DATA START

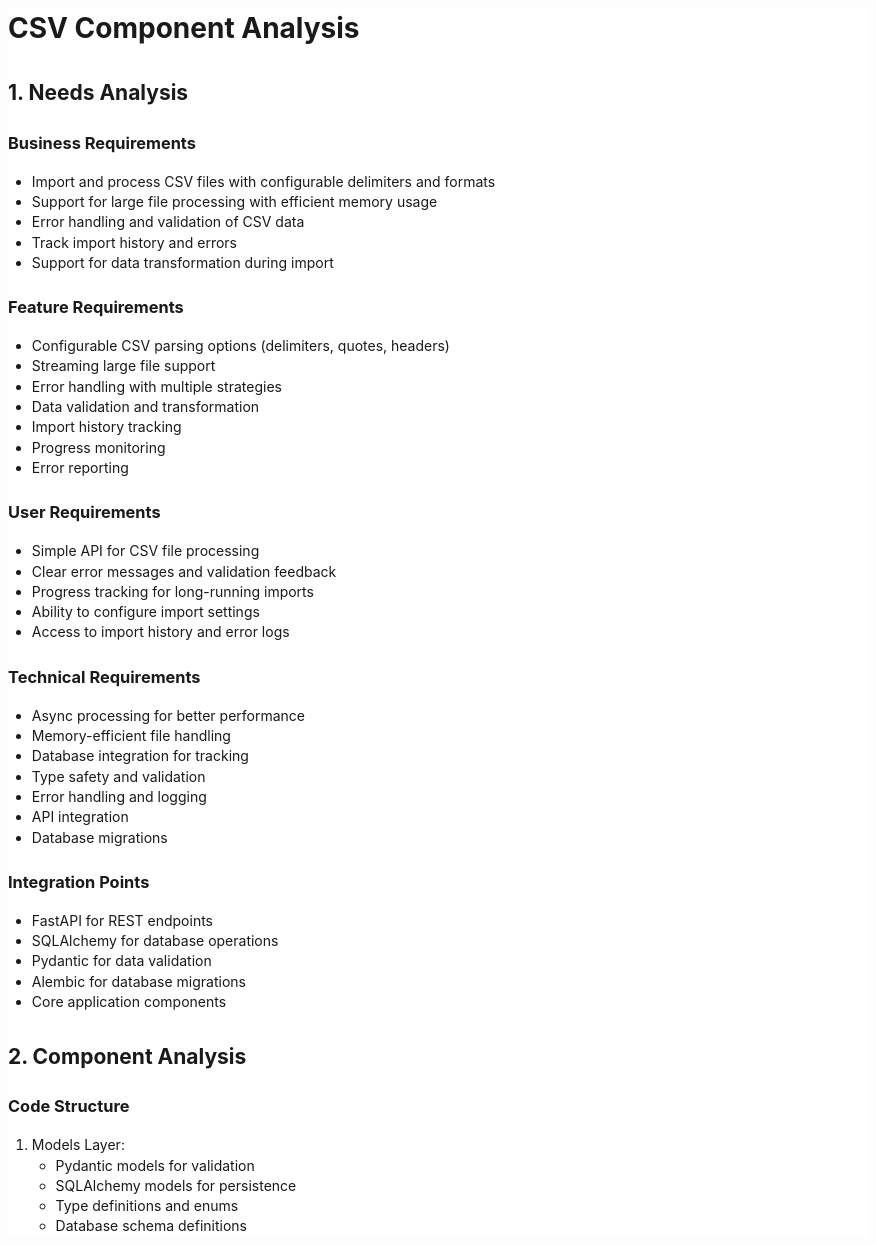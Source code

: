 # CSV Component Analysis

## 1. Needs Analysis

### Business Requirements
- Import and process CSV files with configurable delimiters and formats
- Support for large file processing with efficient memory usage
- Error handling and validation of CSV data
- Track import history and errors
- Support for data transformation during import

### Feature Requirements
- Configurable CSV parsing options (delimiters, quotes, headers)
- Streaming large file support
- Error handling with multiple strategies
- Data validation and transformation
- Import history tracking
- Progress monitoring
- Error reporting

### User Requirements
- Simple API for CSV file processing
- Clear error messages and validation feedback
- Progress tracking for long-running imports
- Ability to configure import settings
- Access to import history and error logs

### Technical Requirements
- Async processing for better performance
- Memory-efficient file handling
- Database integration for tracking
- Type safety and validation
- Error handling and logging
- API integration
- Database migrations

### Integration Points
- FastAPI for REST endpoints
- SQLAlchemy for database operations
- Pydantic for data validation
- Alembic for database migrations
- Core application components

## 2. Component Analysis

### Code Structure
1. Models Layer:
   - Pydantic models for validation
   - SQLAlchemy models for persistence
   - Type definitions and enums
   - Database schema definitions
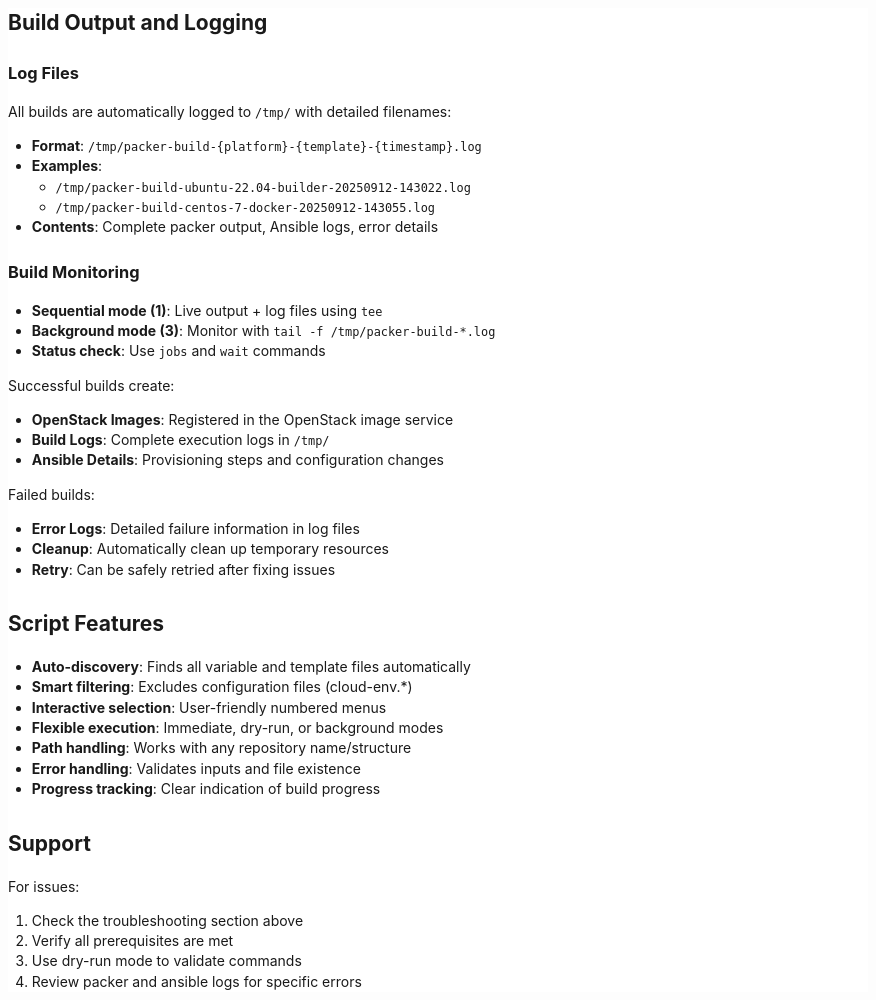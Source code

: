 ## Build Output and Logging

### Log Files
All builds are automatically logged to `/tmp/` with detailed filenames:
- **Format**: `/tmp/packer-build-{platform}-{template}-{timestamp}.log`
- **Examples**: 
  - `/tmp/packer-build-ubuntu-22.04-builder-20250912-143022.log`
  - `/tmp/packer-build-centos-7-docker-20250912-143055.log`
- **Contents**: Complete packer output, Ansible logs, error details

### Build Monitoring
- **Sequential mode (1)**: Live output + log files using `tee`
- **Background mode (3)**: Monitor with `tail -f /tmp/packer-build-*.log`
- **Status check**: Use `jobs` and `wait` commands

Successful builds create:
- **OpenStack Images**: Registered in the OpenStack image service
- **Build Logs**: Complete execution logs in `/tmp/`
- **Ansible Details**: Provisioning steps and configuration changes

Failed builds:
- **Error Logs**: Detailed failure information in log files
- **Cleanup**: Automatically clean up temporary resources
- **Retry**: Can be safely retried after fixing issues

## Script Features

- **Auto-discovery**: Finds all variable and template files automatically  
- **Smart filtering**: Excludes configuration files (cloud-env.*)
- **Interactive selection**: User-friendly numbered menus
- **Flexible execution**: Immediate, dry-run, or background modes
- **Path handling**: Works with any repository name/structure
- **Error handling**: Validates inputs and file existence
- **Progress tracking**: Clear indication of build progress

## Support

For issues:
1. Check the troubleshooting section above
2. Verify all prerequisites are met  
3. Use dry-run mode to validate commands
4. Review packer and ansible logs for specific errors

DATA END

DIRECTIONS: Each line holding "Complete" in the records should be copied out.

RESULT OF THE EXERCISE:
- **Contents**: Complete packer output, Ansible logs, error details
- **Build Logs**: Complete execution logs in `/tmp/`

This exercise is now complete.